Every entry gets copied exactly. No images go into the copy.

PROVIDED ENTRIES
-=-=-=-=-

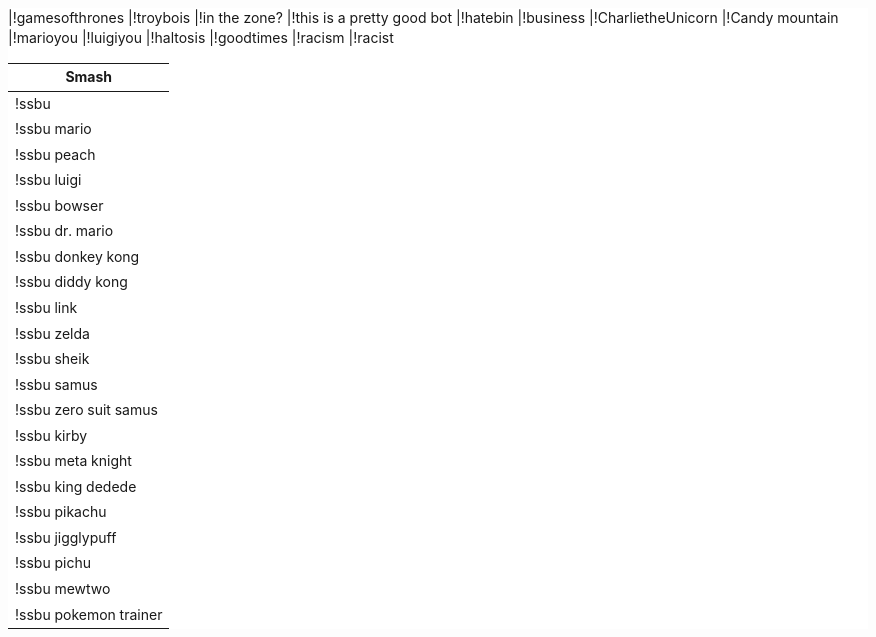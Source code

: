 |!gamesofthrones
|!troybois
|!in the zone?
|!this is a pretty good bot
|!hatebin
|!business
|!CharlietheUnicorn
|!Candy mountain
|!marioyou
|!luigiyou
|!haltosis
|!goodtimes
|!racism
|!racist

|Smash
|-
|!ssbu 
|!ssbu mario
|!ssbu peach
|!ssbu luigi
|!ssbu bowser
|!ssbu dr. mario
|!ssbu donkey kong
|!ssbu diddy kong
|!ssbu link
|!ssbu zelda
|!ssbu sheik
|!ssbu samus
|!ssbu zero suit samus
|!ssbu kirby
|!ssbu meta knight
|!ssbu king dedede
|!ssbu pikachu
|!ssbu jigglypuff
|!ssbu pichu
|!ssbu mewtwo
|!ssbu pokemon trainer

-=-=-=-=-

EXERCISE ANSWER
Source code

: |!gamesofthrones
|!troybois
|!in the zone?
|!this is a pretty good bot
|!hatebin
|!business
|!CharlietheUnicorn
|!Candy mountain
|!marioyou
|!luigiyou
|!haltosis
|!goodtimes
|!racism
|!racist

|Smash
|-
|!ssbu 
|!ssbu mario
|!ssbu peach
|!ssbu luigi
|!ssbu bowser
|!ssbu dr. mario
|!ssbu donkey kong
|!ssbu diddy kong
|!ssbu link
|!ssbu zelda
|!ssbu sheik
|!ssbu samus
|!ssbu zero suit samus
|!ssbu kirby
|!ssbu meta knight
|!ssbu king dedede
|!ssbu pikachu
|!ssbu jigglypuff
|!ssbu pichu
|!ssbu mewtwo
|!ssbu pokemon trainer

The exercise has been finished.